In response to the other reviewers' feedback, we conducted additional experiments, including (1) comparing Prompt Detective against PLeak, a prompt extraction baseline, and (2) an ablation study on Prompt Detective embeddings. Please, see our general response for details.

We sincerely thank you once again for your thoughtful feedback. We hope our responses have addressed your questions, and kindly ask you to consider increasing your score in light of the clarifications and improvements we have provided.

2024-11-28

I thank the authors for their detailed reply and the additional plots/details.
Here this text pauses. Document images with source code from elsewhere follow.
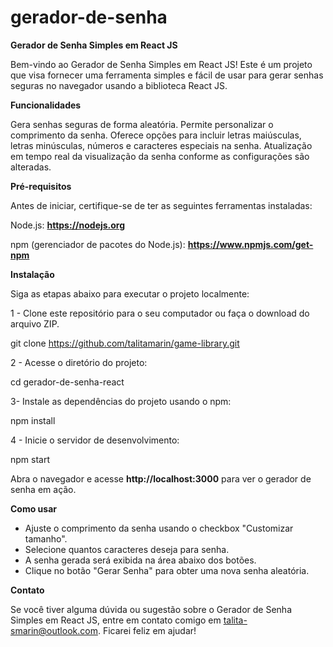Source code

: # gerador-de-senha

**Gerador de Senha Simples em React JS**

Bem-vindo ao Gerador de Senha Simples em React JS! Este é um projeto que visa fornecer uma ferramenta simples e fácil de usar para gerar senhas seguras no navegador usando a biblioteca React JS.


**Funcionalidades**

Gera senhas seguras de forma aleatória.
Permite personalizar o comprimento da senha.
Oferece opções para incluir letras maiúsculas, letras minúsculas, números e caracteres especiais na senha.
Atualização em tempo real da visualização da senha conforme as configurações são alteradas.


**Pré-requisitos**

Antes de iniciar, certifique-se de ter as seguintes ferramentas instaladas:

Node.js: **https://nodejs.org**

npm (gerenciador de pacotes do Node.js): **https://www.npmjs.com/get-npm**


**Instalação**

Siga as etapas abaixo para executar o projeto localmente:


1 - Clone este repositório para o seu computador ou faça o download do arquivo ZIP.

git clone https://github.com/talitamarin/game-library.git


2 - Acesse o diretório do projeto:

cd gerador-de-senha-react


3- Instale as dependências do projeto usando o npm:

npm install


4 - Inicie o servidor de desenvolvimento:

npm start


Abra o navegador e acesse **http://localhost:3000** para ver o gerador de senha em ação.


**Como usar**

- Ajuste o comprimento da senha usando o checkbox "Customizar tamanho".
- Selecione quantos caracteres deseja para senha.
- A senha gerada será exibida na área abaixo dos botões.
- Clique no botão "Gerar Senha" para obter uma nova senha aleatória.

**Contato**

Se você tiver alguma dúvida ou sugestão sobre o Gerador de Senha Simples em React JS, entre em contato comigo em talita-smarin@outlook.com. Ficarei feliz em ajudar!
Re most points: The full ROC curves (2) and p-values for positive pairs in Fig. 3 (3) help to instill confidence in the method, and I see my mistake regarding Figure 4/the hard setup (4). I also thank the authors for clarifying the challenge in comparing all pairs (5), although I am still wondering if there is a heuristic approach to subsample particularly "hard" pairs. Finally, I realize that I made a thinking error, and the authors are indeed correct that reporting TPR and FPR values in the typo case study are not possible (6). However, the paper could more explicitly mention that the case study is essentially just a (interesting but) single example, not a full study with significant results.

Re 1 (hypothesis test controls the wrong thing):

We note that adopting the null hypothesis (H₀) which posits that the two samples originate from the same distribution is the standard setup in statistical hypothesis testing for determining whether two samples derive from different distributions.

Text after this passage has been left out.